# fedora 11 update keeps getting pushed back



## Easy Rhino (May 30, 2009)

is this annoying for anyone? i have been fine with fedora 10 but some of the new features look worth the update.

http://fedoraproject.org/wiki/Releases/11/FeatureList


----------



## xfire (Jun 1, 2009)

Boot times seem tempting but if it ain't broken don't fix it.


----------



## Munki (Jun 1, 2009)

Well im currently on Ubuntu 9, and ive found somethings that need to be worked out. I just installed the update like 5 mins ago. There were a good many, so maybe the Fedora update was moved back due to the many bugs in Ubuntu 9? Im extremely new to Linux, but Windows is starting to push my buttons too hard. Not to mention Free is better.


----------



## Munki (Jun 1, 2009)

or......

A late discovered and just potentially fixed anaconda storage bug[1] has
necessitated another week slip of our schedule.  The change is important
but invasive enough to require re-validating our storage tests.  We were
already late in producing the Release Candidate and there is not enough
time to produce another one and validate it in time for next Tuesday's
release date.  Therefor we have decided to enact another week long slip
of the release.  This gives us time to create a second release candidate
and fully validate it and hand it off to the mirrors in plenty of time
to sync up for the new release date of June 9th.  As much as we regret
slipping, we also wish to avoid easily trigger-able bugs in our release,
particularly in software that cannot be fixed with a 0-day update.

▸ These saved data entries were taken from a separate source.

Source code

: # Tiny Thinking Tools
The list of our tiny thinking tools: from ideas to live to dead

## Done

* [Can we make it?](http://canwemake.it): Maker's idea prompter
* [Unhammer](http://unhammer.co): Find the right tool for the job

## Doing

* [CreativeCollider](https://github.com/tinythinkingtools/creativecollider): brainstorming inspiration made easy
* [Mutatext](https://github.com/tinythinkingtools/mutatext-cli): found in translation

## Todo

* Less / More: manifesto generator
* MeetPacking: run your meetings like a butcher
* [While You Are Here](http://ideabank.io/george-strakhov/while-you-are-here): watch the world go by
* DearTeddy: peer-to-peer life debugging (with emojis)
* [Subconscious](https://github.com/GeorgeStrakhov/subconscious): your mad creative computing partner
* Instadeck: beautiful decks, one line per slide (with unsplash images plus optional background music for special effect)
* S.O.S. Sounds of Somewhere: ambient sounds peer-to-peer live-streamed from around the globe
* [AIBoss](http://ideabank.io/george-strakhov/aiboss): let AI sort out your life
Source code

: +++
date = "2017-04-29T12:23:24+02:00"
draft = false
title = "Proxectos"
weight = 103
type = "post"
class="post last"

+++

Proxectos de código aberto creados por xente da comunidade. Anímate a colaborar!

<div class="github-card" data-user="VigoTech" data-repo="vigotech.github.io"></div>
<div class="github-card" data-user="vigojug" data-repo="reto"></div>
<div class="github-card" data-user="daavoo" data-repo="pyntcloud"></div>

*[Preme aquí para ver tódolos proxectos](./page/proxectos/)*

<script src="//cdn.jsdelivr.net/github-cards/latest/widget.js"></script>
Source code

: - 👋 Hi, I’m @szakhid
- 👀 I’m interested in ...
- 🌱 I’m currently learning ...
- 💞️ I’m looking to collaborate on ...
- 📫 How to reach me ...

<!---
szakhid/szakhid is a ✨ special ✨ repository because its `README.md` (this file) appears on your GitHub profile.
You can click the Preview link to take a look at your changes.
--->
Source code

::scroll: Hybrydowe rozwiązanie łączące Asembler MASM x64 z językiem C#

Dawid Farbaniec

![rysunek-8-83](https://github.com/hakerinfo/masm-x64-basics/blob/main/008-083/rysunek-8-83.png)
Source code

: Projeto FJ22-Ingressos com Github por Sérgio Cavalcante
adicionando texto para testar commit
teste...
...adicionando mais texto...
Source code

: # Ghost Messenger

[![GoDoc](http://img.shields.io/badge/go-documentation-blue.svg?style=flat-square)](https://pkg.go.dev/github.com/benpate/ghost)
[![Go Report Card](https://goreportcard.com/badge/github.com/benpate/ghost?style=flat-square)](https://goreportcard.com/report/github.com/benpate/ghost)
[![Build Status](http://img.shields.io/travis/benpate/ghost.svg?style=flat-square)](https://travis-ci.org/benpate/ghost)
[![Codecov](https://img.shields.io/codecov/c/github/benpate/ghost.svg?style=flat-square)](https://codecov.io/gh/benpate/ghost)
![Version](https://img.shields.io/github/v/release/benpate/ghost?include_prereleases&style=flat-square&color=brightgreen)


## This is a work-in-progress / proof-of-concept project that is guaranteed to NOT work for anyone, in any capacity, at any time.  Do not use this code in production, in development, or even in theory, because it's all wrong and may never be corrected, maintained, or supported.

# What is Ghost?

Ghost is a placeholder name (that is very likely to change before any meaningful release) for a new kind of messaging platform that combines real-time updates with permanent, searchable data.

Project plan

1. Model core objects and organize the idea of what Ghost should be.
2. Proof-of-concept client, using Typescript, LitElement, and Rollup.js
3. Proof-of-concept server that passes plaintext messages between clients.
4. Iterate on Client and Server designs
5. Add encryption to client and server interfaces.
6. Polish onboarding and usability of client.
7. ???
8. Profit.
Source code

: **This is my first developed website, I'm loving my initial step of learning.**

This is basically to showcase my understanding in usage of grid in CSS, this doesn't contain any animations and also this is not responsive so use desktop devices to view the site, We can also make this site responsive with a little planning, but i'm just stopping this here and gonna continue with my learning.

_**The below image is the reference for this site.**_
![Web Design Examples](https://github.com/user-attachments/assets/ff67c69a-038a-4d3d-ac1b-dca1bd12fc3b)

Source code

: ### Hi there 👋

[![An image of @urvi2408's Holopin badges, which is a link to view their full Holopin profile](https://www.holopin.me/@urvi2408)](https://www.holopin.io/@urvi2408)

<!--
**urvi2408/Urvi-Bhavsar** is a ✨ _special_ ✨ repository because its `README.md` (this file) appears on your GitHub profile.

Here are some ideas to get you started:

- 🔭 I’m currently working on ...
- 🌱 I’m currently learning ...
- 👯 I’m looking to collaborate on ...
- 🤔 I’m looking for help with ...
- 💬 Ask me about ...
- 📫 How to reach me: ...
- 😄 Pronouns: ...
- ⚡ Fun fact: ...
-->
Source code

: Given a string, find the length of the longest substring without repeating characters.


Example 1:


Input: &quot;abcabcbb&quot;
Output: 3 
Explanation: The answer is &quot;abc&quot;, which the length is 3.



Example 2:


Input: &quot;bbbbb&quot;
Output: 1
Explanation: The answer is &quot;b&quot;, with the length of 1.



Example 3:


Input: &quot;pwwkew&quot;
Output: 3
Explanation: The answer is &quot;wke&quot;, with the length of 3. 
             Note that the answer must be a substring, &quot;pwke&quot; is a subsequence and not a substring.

At this time we would only accept tag requests for critical issues.

[1]: https://bugzilla.redhat.com/show_bug.cgi?id=500808



Thats there "reasoning" behind the latest push back.


----------



## Dippyskoodlez (Jun 1, 2009)

I'd rather a quality product, than an early product.

Otherwise, you get really cool things like Vista and windows ME.


----------



## Easy Rhino (Jun 2, 2009)

Dippyskoodlez said:


> I'd rather a quality product, than an early product.
> 
> Otherwise, you get really cool things like Vista and windows ME.



 true im happy to wait for the updates so long as they are correct. it is just a pain when i was planning on doing all the upgrades this past weekend while less people are on my servers.


----------



## Polaris573 (Jun 11, 2009)

Upgrading to fedora 11 from fedora 10 tonight.  Interested to see if I actually get the faster boot times with ext4 and the other updates.  One of the main functions of my linux partition is being able to boot up my computer and login quickly when I'm in a hurry, so I'm excited.


----------